All three members are independent directors new to the board: Alfred Amoroso is the chairman; John Hayes and Thomas McInerney are the other members. They’ve hired their own counsel, formal federal prosecutor Terry Bird. The timeline? The special committee and the board promise that they “appreciate the urgency of the situation” and handle the review “in an independent, thorough and expeditious manner.” This announcement comes five days after Loeb’s revelations and the promise of an investigation. Meanwhile, it looks like Yahoo’s leaders want to try a business-as-usual approach (whatever that is) while the inquiry goes on.

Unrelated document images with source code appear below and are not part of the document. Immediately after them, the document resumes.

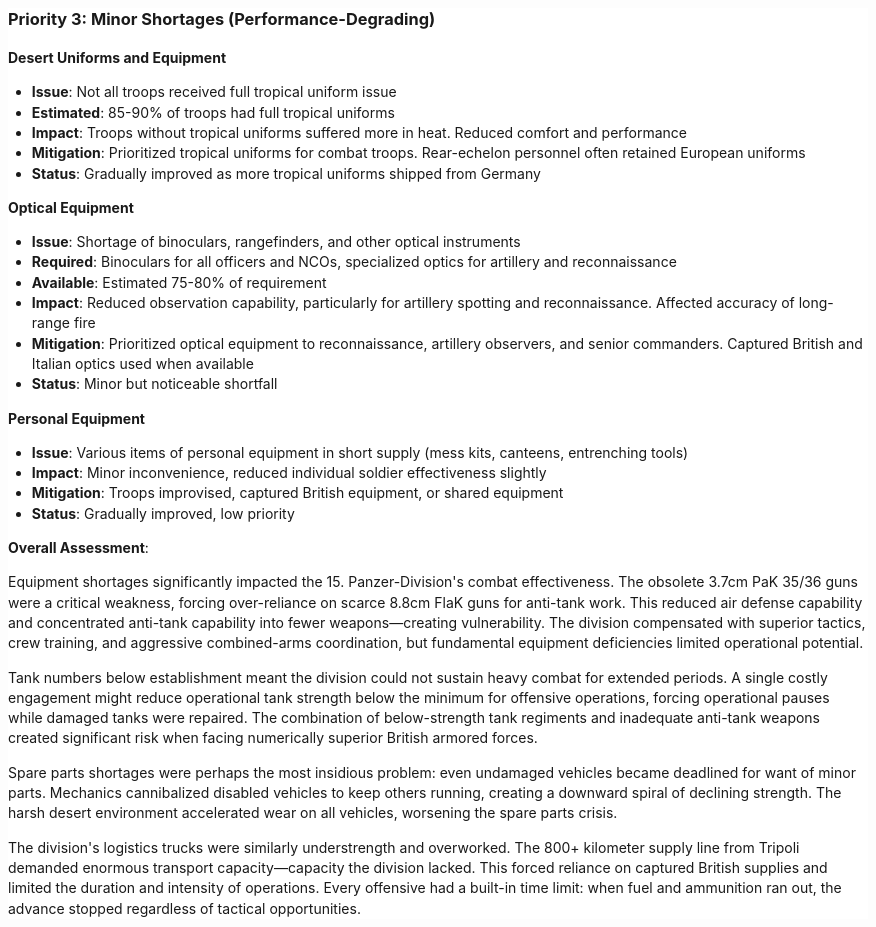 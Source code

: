 ### Priority 3: Minor Shortages (Performance-Degrading)

**Desert Uniforms and Equipment**
- **Issue**: Not all troops received full tropical uniform issue
- **Estimated**: 85-90% of troops had full tropical uniforms
- **Impact**: Troops without tropical uniforms suffered more in heat. Reduced comfort and performance
- **Mitigation**: Prioritized tropical uniforms for combat troops. Rear-echelon personnel often retained European uniforms
- **Status**: Gradually improved as more tropical uniforms shipped from Germany

**Optical Equipment**
- **Issue**: Shortage of binoculars, rangefinders, and other optical instruments
- **Required**: Binoculars for all officers and NCOs, specialized optics for artillery and reconnaissance
- **Available**: Estimated 75-80% of requirement
- **Impact**: Reduced observation capability, particularly for artillery spotting and reconnaissance. Affected accuracy of long-range fire
- **Mitigation**: Prioritized optical equipment to reconnaissance, artillery observers, and senior commanders. Captured British and Italian optics used when available
- **Status**: Minor but noticeable shortfall

**Personal Equipment**
- **Issue**: Various items of personal equipment in short supply (mess kits, canteens, entrenching tools)
- **Impact**: Minor inconvenience, reduced individual soldier effectiveness slightly
- **Mitigation**: Troops improvised, captured British equipment, or shared equipment
- **Status**: Gradually improved, low priority

**Overall Assessment**:

Equipment shortages significantly impacted the 15. Panzer-Division's combat effectiveness. The obsolete 3.7cm PaK 35/36 guns were a critical weakness, forcing over-reliance on scarce 8.8cm FlaK guns for anti-tank work. This reduced air defense capability and concentrated anti-tank capability into fewer weapons—creating vulnerability. The division compensated with superior tactics, crew training, and aggressive combined-arms coordination, but fundamental equipment deficiencies limited operational potential.

Tank numbers below establishment meant the division could not sustain heavy combat for extended periods. A single costly engagement might reduce operational tank strength below the minimum for offensive operations, forcing operational pauses while damaged tanks were repaired. The combination of below-strength tank regiments and inadequate anti-tank weapons created significant risk when facing numerically superior British armored forces.

Spare parts shortages were perhaps the most insidious problem: even undamaged vehicles became deadlined for want of minor parts. Mechanics cannibalized disabled vehicles to keep others running, creating a downward spiral of declining strength. The harsh desert environment accelerated wear on all vehicles, worsening the spare parts crisis.

The division's logistics trucks were similarly understrength and overworked. The 800+ kilometer supply line from Tripoli demanded enormous transport capacity—capacity the division lacked. This forced reliance on captured British supplies and limited the duration and intensity of operations. Every offensive had a built-in time limit: when fuel and ammunition ran out, the advance stopped regardless of tactical opportunities.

The official reason for Hart’s makes sense. Why wouldn’t the board of International Game Technology would prefer its CEO’s energies go toward running that company rather than co-starring in Yahoo’s latest soap opera? But Hart’s decision carries a lot more baggage than that. When Loeb went public last week with the allegation that Thompson could not have the degree in computer science claimed on his Yahoo bio and in SEC filings, Loeb also pointed to a claim in Hart’s bio that didn’t match her actual degree. Hart claimed a bachelor’s degree in marketing and economics from Illinois State University but her actual degree was in business administration.
Loeb was responding to Yahoo’s claim during a proxy battle that it had carefully vetted all of the possible candidates for the board and had determined that only one of his four candidates qualified — and he was not one of them. When Yahoo admitted an “inadvertent error” in Thompson’s bio, Loeb demanded his firing and Hart’s resignation by noon Monday. He didn’t get either.
But now he has Hart’s resignation, whatever the reason offered. He may yet get Thompson to leave or be fired but the Yahoo board appears to be doing everything possible to avoid another change in CEOs. Thompson is at the beginning of a major reorganization and is in the process of laying off 2,000 employees.
No comment from Loeb yet on Tuesday’s actions.